Tonight I saw a film that made me think about what the road to hell is paved with. Up the Yangtze is a beautifully detached documentary that follows two teenagers from peasant families displaced by the massive Three Gorges dam project. (Photo above is from the film.) The film is worth seeing if only for the astonishing slow images at the end, which make the point in a way no argument can.
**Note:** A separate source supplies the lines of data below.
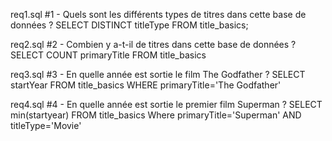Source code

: req1.sql
#1 - Quels sont les différents types de titres dans cette base de données ?
SELECT
DISTINCT
titleType
FROM title_basics;

req2.sql
#2 - Combien y a-t-il de titres dans cette base de données ?
SELECT 
COUNT primaryTitle 
FROM title_basics

req3.sql
#3 - En quelle année est sortie le film The Godfather ?
SELECT startYear
FROM title_basics
WHERE primaryTitle='The Godfather'

req4.sql
#4 - En quelle année est sortie le premier film Superman ?
SELECT min(startyear) 
FROM title_basics 
Where primaryTitle='Superman' 
AND titleType='Movie'
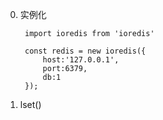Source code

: 0. 实例化

        import ioredis from 'ioredis'

        const redis = new ioredis({
            host:'127.0.0.1',
            port:6379,
            db:1
        });

1. lset()
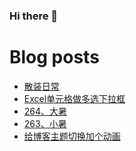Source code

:### Hi there 👋

<!--
**rebron1900/rebron1900** is a ✨ _special_ ✨ repository because its `README.md` (this file) appears on your GitHub profile.

Here are some ideas to get you started:

- 🔭 I’m currently working on ...
- 🌱 I’m currently learning ...
- 👯 I’m looking to collaborate on ...
- 🤔 I’m looking for help with ...
- 💬 Ask me about ...
- 📫 How to reach me: ...
- 😄 Pronouns: ...
- ⚡ Fun fact: ...
-->



# Blog posts
<!-- BLOG-POST-LIST:START -->
- [散装日常](https://1900.live/re-de-fa-hun-sui-sui-nian/)
- [Excel单元格做多选下拉框](https://1900.live/exceldan-yuan-ge-zuo-duo-xuan-xia-la-kuang/)
- [264、大暑](https://1900.live/263-xiao-shu-2/)
- [263、小暑](https://1900.live/263-xiao-shu/)
- [给博客主题切换加个动画](https://1900.live/gei-bo-ke-zhu-ti-qie-huan-jia-ge-dong-hua/)
<!-- BLOG-POST-LIST:END -->
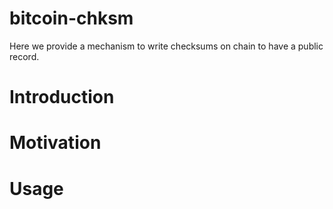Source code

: # bitcoin-chksm
Here we provide a mechanism to write checksums on chain to have a public record.

# Introduction

# Motivation

# Usage
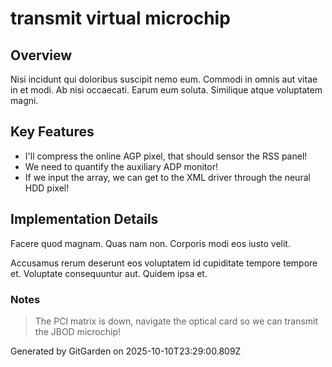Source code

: # transmit virtual microchip

## Overview
Nisi incidunt qui doloribus suscipit nemo eum. Commodi in omnis aut vitae in et modi. Ab nisi occaecati. Earum eum soluta. Similique atque voluptatem magni.

## Key Features
- I'll compress the online AGP pixel, that should sensor the RSS panel!
- We need to quantify the auxiliary ADP monitor!
- If we input the array, we can get to the XML driver through the neural HDD pixel!

## Implementation Details
Facere quod magnam. Quas nam non. Corporis modi eos iusto velit.
 Accusamus rerum deserunt eos voluptatem id cupiditate tempore tempore et. Voluptate consequuntur aut. Quidem ipsa et.

### Notes
> The PCI matrix is down, navigate the optical card so we can transmit the JBOD microchip!

Generated by GitGarden on 2025-10-10T23:29:00.809Z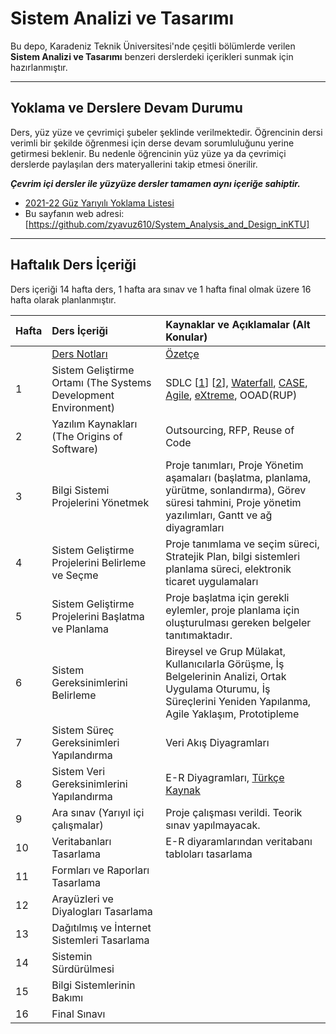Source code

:# Sistem Analizi ve Tasarımı

Bu depo, Karadeniz Teknik Üniversitesi'nde çeşitli bölümlerde verilen **Sistem Analizi ve Tasarımı** benzeri derslerdeki içerikleri sunmak için hazırlanmıştır.

---

## Yoklama ve Derslere Devam Durumu
Ders, yüz yüze ve çevrimiçi şubeler şeklinde verilmektedir. Öğrencinin dersi verimli bir şekilde öğrenmesi için derse devam sorumluluğunu yerine getirmesi beklenir. Bu nedenle öğrencinin yüz yüze ya da çevrimiçi derslerde paylaşılan ders materyallerini takip etmesi önerilir. 

**_Çevrim içi dersler ile yüzyüze dersler tamamen aynı içeriğe sahiptir._**

* [2021-22 Güz Yarıyılı Yoklama Listesi][yklm21b]
* Bu sayfanın web adresi:[https://github.com/zyavuz610/System_Analysis_and_Design_inKTU]

---

## Haftalık Ders İçeriği
Ders içeriği 14 hafta ders, 1 hafta ara sınav ve 1 hafta final olmak üzere 16 hafta olarak planlanmıştır.

| Hafta | Ders İçeriği                                                 | Kaynaklar ve Açıklamalar (Alt Konular)    |
| :--   | :--                                                          | :--    |
|       |  [Ders Notları][ders_not]                                    |  [Özetçe][ders-ozet] |
| 1     | Sistem Geliştirme Ortamı (The Systems Development Environment)   | SDLC [[1][k1]] [[2][k2]], [Waterfall][k3], [CASE][k4], [Agile][ref-agile], [eXtreme][ref-XP], OOAD(RUP)  |
| 2     | Yazılım Kaynakları (The Origins of Software)                     | Outsourcing, RFP, Reuse of Code |
| 3     | Bilgi Sistemi Projelerini Yönetmek                                    | Proje tanımları, Proje Yönetim aşamaları (başlatma, planlama, yürütme, sonlandırma), Görev süresi tahmini, Proje yönetim yazılımları, Gantt ve ağ diyagramları |
| 4     | Sistem Geliştirme Projelerini Belirleme ve Seçme        | Proje tanımlama ve seçim süreci, Stratejik Plan, bilgi sistemleri planlama süreci, elektronik ticaret uygulamaları |
| 5     | Sistem Geliştirme Projelerini Başlatma ve Planlama      | Proje başlatma için gerekli eylemler, proje planlama için oluşturulması gereken belgeler tanıtımaktadır.  |
| 6     | Sistem Gereksinimlerini Belirleme                         | Bireysel ve Grup Mülakat, Kullanıcılarla Görüşme, İş Belgelerinin Analizi, Ortak Uygulama Oturumu, İş Süreçlerini Yeniden Yapılanma, Agile Yaklaşım, Prototipleme  |
| 7     | Sistem Süreç Gereksinimleri Yapılandırma              | Veri Akış Diyagramları  |
| 8     | Sistem Veri Gereksinimlerini Yapılandırma             | E-R Diyagramları, [Türkçe Kaynak][er-kaynak] |
| 9     | Ara sınav  (Yarıyıl içi çalışmalar)        | Proje çalışması verildi. Teorik sınav yapılmayacak. |
| 10    | Veritabanları Tasarlama      | E-R diyaramlarından veritabanı tabloları tasarlama  |
| 11    | Formları ve Raporları Tasarlama                             |   |
| 12    | Arayüzleri ve Diyalogları Tasarlama                             |   |
| 13    | Dağıtılmış ve İnternet Sistemleri Tasarlama                    |   |
| 14    | Sistemin Sürdürülmesi                     |   |
| 15    | Bilgi Sistemlerinin Bakımı                          |   |
| 16    | Final Sınavı                                                  |   |

[k1]: https://medium.com/@denizkilinc/yaz%C4%B1l%C4%B1m-ya%C5%9Fam-d%C3%B6ng%C3%BCs%C3%BC-temel-a%C5%9Famalar%C4%B1-software-development-life-cycle-core-processes-197a4b503696
[k2]: https://stringfixer.com/tr/System_development_life_cycle
[k3]: http://www.aspmvcnet.com/tr/m/yazilim-muhendisligi/selale-yontemi-waterfall-modeli.html
[k4]: https://www.tutorialspoint.com/software_engineering/case_tools_overview.htm
[yklm21b]: https://docs.google.com/forms/d/e/1FAIpQLSeVb7crsM0E35dSx6o2uJEika3Fc1bXs7EDwsob69ZcGuSfRw/closedform
[ders_not]: https://docs.google.com/document/d/1liqjasMVgD2V0Ys--VdjbnYajLefHFDtAWBVAfPzT0Q/edit?usp=sharing
[ref-agile]: https://www.acmagile.com/blog/agile-nedir
[ref-XP]: https://medium.com/@ahmetuyar/extreme-programming-xp-nedir-ddc003a515c4
[ders-ozet]: https://docs.google.com/document/d/1x-0BA75XJTY0XNIc7AtInLDZ1UFtLD492tSfKi3i9mk/edit?usp=sharing
[er-kaynak]: https://medium.com/bilgisayar-ve-bili%C5%9Fim-teknolojileri-kul%C3%BCb%C3%BC/e-r-diyagram-9c2597e540c8
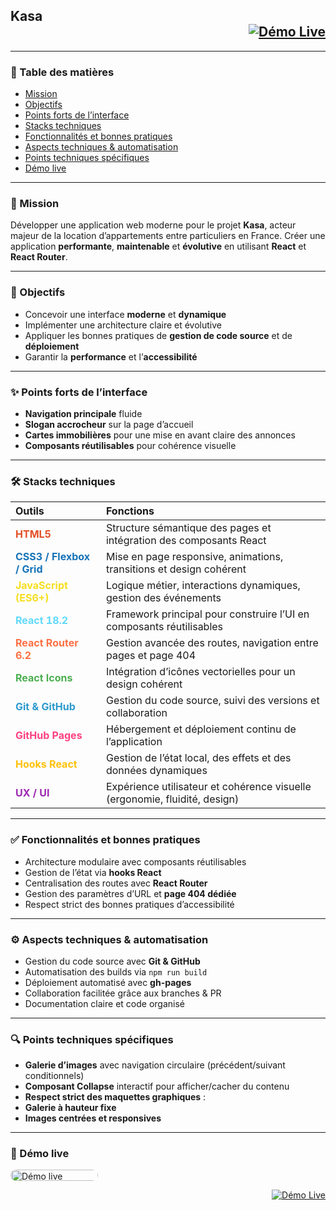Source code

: <h2> Kasa&nbsp;&nbsp;&nbsp;&nbsp;&nbsp;&nbsp;&nbsp;&nbsp;&nbsp;&nbsp;&nbsp;&nbsp;&nbsp;&nbsp;&nbsp;&nbsp;&nbsp;&nbsp;&nbsp;&nbsp;&nbsp;&nbsp;&nbsp;&nbsp;&nbsp;&nbsp;&nbsp;&nbsp;&nbsp;&nbsp;&nbsp;&nbsp;&nbsp;&nbsp;&nbsp;&nbsp;&nbsp;&nbsp;&nbsp;&nbsp;&nbsp;&nbsp;&nbsp;&nbsp;&nbsp;&nbsp;&nbsp;&nbsp;&nbsp;&nbsp;&nbsp;&nbsp;&nbsp;&nbsp;&nbsp;&nbsp;&nbsp;&nbsp;&nbsp;&nbsp;&nbsp;&nbsp;&nbsp;&nbsp;&nbsp;&nbsp;&nbsp;&nbsp;&nbsp;&nbsp;&nbsp;&nbsp;&nbsp;&nbsp;&nbsp;&nbsp;&nbsp;&nbsp;&nbsp;&nbsp;&nbsp;&nbsp;&nbsp;&nbsp;&nbsp;&nbsp;&nbsp;&nbsp;&nbsp;&nbsp;&nbsp;&nbsp;&nbsp;&nbsp;&nbsp;&nbsp;&nbsp;
  <a href="https://abdellahsany.github.io/Booki/" target="_blank" style="float:right;">
    <img src="https://img.shields.io/badge/Démo%20Live-0065FC?style=for-the-badge&logo=github&logoColor=white" alt="Démo Live">
  </a>
</h2>

---

### 📑 Table des matières

- [Mission](#mission)  
- [Objectifs](#objectifs)  
- [Points forts de l’interface](#points-forts-interface)  
- [Stacks techniques](#stacks-techniques)  
- [Fonctionnalités et bonnes pratiques](#fonctionnalites-pratiques)  
- [Aspects techniques & automatisation](#aspects-techniques-automatisation)  
- [Points techniques spécifiques](#points-techniques-specifiques)  
- [Démo live](#demo-live)

---

<a id="mission"></a>
### 🎯 Mission

Développer une application web moderne pour le projet **Kasa**, acteur majeur de la location d’appartements entre particuliers en France. Créer une application **performante**, **maintenable** et **évolutive** en utilisant **React** et **React Router**.

---

<a id="objectifs"></a>
### 🧭 Objectifs

- Concevoir une interface **moderne** et **dynamique**  
- Implémenter une architecture claire et évolutive  
- Appliquer les bonnes pratiques de **gestion de code source** et de **déploiement**  
- Garantir la **performance** et l’**accessibilité**  

---

<a id="points-forts-interface"></a>
### ✨ Points forts de l’interface

- **Navigation principale** fluide  
- **Slogan accrocheur** sur la page d’accueil  
- **Cartes immobilières** pour une mise en avant claire des annonces  
- **Composants réutilisables** pour cohérence visuelle  

---

<a id="stacks-techniques"></a>
### 🛠️ Stacks techniques

| Outils                                                                     | Fonctions                                                                  |
| :------------------------------------------------------------------------- | :------------------------------------------------------------------------- |
| <span style="color:#E34F26; font-weight:bold">HTML5</span>                 | Structure sémantique des pages et intégration des composants React         |
| <span style="color:#1572B6; font-weight:bold">CSS3 / Flexbox / Grid</span> | Mise en page responsive, animations, transitions et design cohérent        |
| <span style="color:#F7DF1E; font-weight:bold">JavaScript (ES6+)</span>     | Logique métier, interactions dynamiques, gestion des événements            |
| <span style="color:#61DAFB; font-weight:bold">React 18.2</span>            | Framework principal pour construire l’UI en composants réutilisables       |
| <span style="color:#FF7043; font-weight:bold">React Router 6.2</span>      | Gestion avancée des routes, navigation entre pages et page 404             |
| <span style="color:#4CAF50; font-weight:bold">React Icons</span>           | Intégration d’icônes vectorielles pour un design cohérent                  |
| <span style="color:#2C9ACD; font-weight:bold">Git & GitHub</span>          | Gestion du code source, suivi des versions et collaboration                |
| <span style="color:#FF4081; font-weight:bold">GitHub Pages</span>          | Hébergement et déploiement continu de l’application                        |
| <span style="color:#FFC107; font-weight:bold">Hooks React</span>           | Gestion de l’état local, des effets et des données dynamiques              |
| <span style="color:#9C27B0; font-weight:bold">UX / UI</span>               | Expérience utilisateur et cohérence visuelle (ergonomie, fluidité, design) |

---

<a id="fonctionnalites-pratiques"></a>
### ✅ Fonctionnalités et bonnes pratiques

- Architecture modulaire avec composants réutilisables  
- Gestion de l’état via **hooks React**  
- Centralisation des routes avec **React Router**  
- Gestion des paramètres d’URL et **page 404 dédiée**  
- Respect strict des bonnes pratiques d’accessibilité  

---

<a id="aspects-techniques-automatisation"></a>
### ⚙️ Aspects techniques & automatisation

- Gestion du code source avec **Git & GitHub**  
- Automatisation des builds via `npm run build`  
- Déploiement automatisé avec **gh-pages**  
- Collaboration facilitée grâce aux branches & PR  
- Documentation claire et code organisé  

---

<a id="points-techniques-specifiques"></a>
### 🔍 Points techniques spécifiques

- **Galerie d’images** avec navigation circulaire (précédent/suivant conditionnels)  
- **Composant Collapse** interactif pour afficher/cacher du contenu  
- **Respect strict des maquettes graphiques** :  
- **Galerie à hauteur fixe**
- **Images centrées et responsives**  

---

<a id="demo-live"></a>
### 🔗 Démo live

<a href="https://abdellahsany.github.io/Kasa/" target="_blank">
  <img src="https://img.shields.io/badge/Démo_live-Cliquez_ici-FF6060?style=plastic&logo=github&logoColor=white"
       alt="Démo live"
       style="width:140px; height:18px; border-radius:10px;">
</a>

<p align="right">
  <a href="https://abdellahsany.github.io/Booki/" target="_blank">
    <img src="https://img.shields.io/badge/Démo%20Live-0065FC?style=for-the-badge&logo=github&logoColor=white" alt="Démo Live">
  </a>
</p>
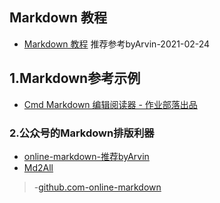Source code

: ## Markdown 教程
- [Markdown 教程](https://www.runoob.com/markdown/md-tutorial.html) 推荐参考byArvin-2021-02-24

## 1.Markdown参考示例
- [Cmd Markdown 编辑阅读器 - 作业部落出品](https://www.zybuluo.com/mdeditor)
### 2.公众号的Markdown排版利器
- [online-markdown-推荐byArvin](http://blog.didispace.com/tools/online-markdown/)
- [Md2All](http://md.aclickall.com/)

> -[github.com-online-markdown](https://github.com/dyc87112/online-markdown/)
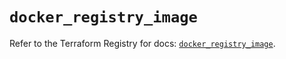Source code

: # `docker_registry_image`

Refer to the Terraform Registry for docs: [`docker_registry_image`](https://registry.terraform.io/providers/kreuzwerker/docker/3.6.1/docs/resources/registry_image).
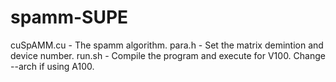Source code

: # spamm-SUPE

cuSpAMM.cu - The spamm algorithm.
para.h - Set the matrix demintion and device number.
run.sh - Compile the program and execute for V100. Change --arch if using A100.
A statue of Mao is shown only once, but he is certainly present in spirit in this characteristically massive attempt to fix things. As so many political leaders are, Mao was willing to sacrifice the individual for the good of all. Here, this does not seem so much dangerous as sad. And it is clear that the old way of life in which many worked small patches of land, were illiterate, lived without the electricity the dam would create, was a hard life deprived of opportunity. Certainly not idyllic. But is working for tips on a cruise ship an improvement?
There is a scene in another film, Kundun, in which Mao (in black shoes) says to the teen-age Dalai Lama (in gold brocade slippers) "We are going to liberate you." His Holiness replies, "Only I can liberate myself." Mao means liberation from a feudal theocracy, a peasant life, poverty, into the modern world. HH has something more important in mind.
I am reminded of a bumper sticker: We are America. Be good to us or we'll give you democracy.
More and more I realize the danger of tampering with lives. Somewhere I have read Suzuki Roshi's comments when his students got fired up to build a Zen Center. He says something like, "A great many bad things will come out of it, but maybe something good will happen, too."
It's about the trickiness, the unpredictability of the effects that will flow from any well-meant action. A mother supports a grown son who can't hold a job. A father lets a daughter refuse to go onstage in the grade-school talent show because she's scared. A politician crusades for censorship in the public library (gosh, back to Sarah Palin again.) What will the outcomes of these actions be? Are the intentions entirely benevolent and respectful, or are they self-serving? Do we take the trouble to examine our intentions?
I am not advocating doing nothing. But maybe we should do less, more slowly and carefully. I do like a saying in Pidgin English gleaned from some old novel about the British Raj: "Softly, softly catchee monkey."
Love this. The question always is, Whose intention is this, anyway? (And the other question is, What are you going to do with that monkey once you catch it?)